Tidyverse Flashcards
What’s the Tidyverse package that provides ways to ingest rectangular data? What are the functions used to accomplish it and what class of object they do they return?
readr is the package. These are the functions, they all return tibble.
read_delim(): general delimited files
read_csv(): comma separated (CSV) files
read_tsv(): tab separated files
read_fwf(): fixed width files
read_table(): tabular files where columns are separated by white-space.
read_log(): web log files
What are the 8 core packages in Tidyverse and what’s their purpose?
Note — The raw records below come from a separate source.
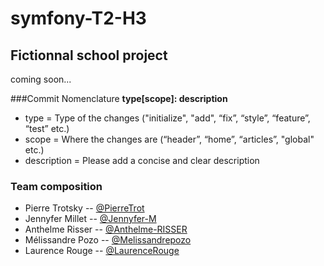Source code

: # symfony-T2-H3

Fictionnal school project 
---

coming soon...



###Commit Nomenclature
**type[scope]: description**
- type = Type of the changes ("initialize", "add", “fix”, “style”, “feature”, “test” etc.)
- scope = Where the changes are (“header”, “home”, “articles”, "global" etc.)
- description = Please add a concise and clear description


### Team composition

- Pierre Trotsky -- [@PierreTrot](https://github.com/PierreTrot)
- Jennyfer Millet -- [@Jennyfer-M](https://github.com/Jennyfer-M)
- Anthelme Risser -- [@Anthelme-RISSER](https://github.com/Anthelme-RISSER)
- Mélissandre Pozo  -- [@Melissandrepozo](https://github.com/Melissandrepozo)
- Laurence Rouge  -- [@LaurenceRouge](https://github.com/LaurenceRouge)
- ggplot2 - create graphics
- dplyr - for data manipulation.
- tidyr - helps to create tidy data
- readr - read rectangular data
- purrr - extends R Functional Programming (vec funs)
- tibble - a modern and enhanced data frame
- stringr - functions for string manipulation
- forcats - tools to work with factors
How can I create a simple tibble like this one?
A tibble: 3 x 2
name age
1 Lucas 12
2 Jose 45
3 Tales 42
Same as data frames: I need to call function tibble( ) providing vectors:
df1 = tibble(name=c(“Lucas”, “Jose”, “Tales”),
age=c(12,45,42)
)
What is a tibble? What’s the class and type of a tibble object?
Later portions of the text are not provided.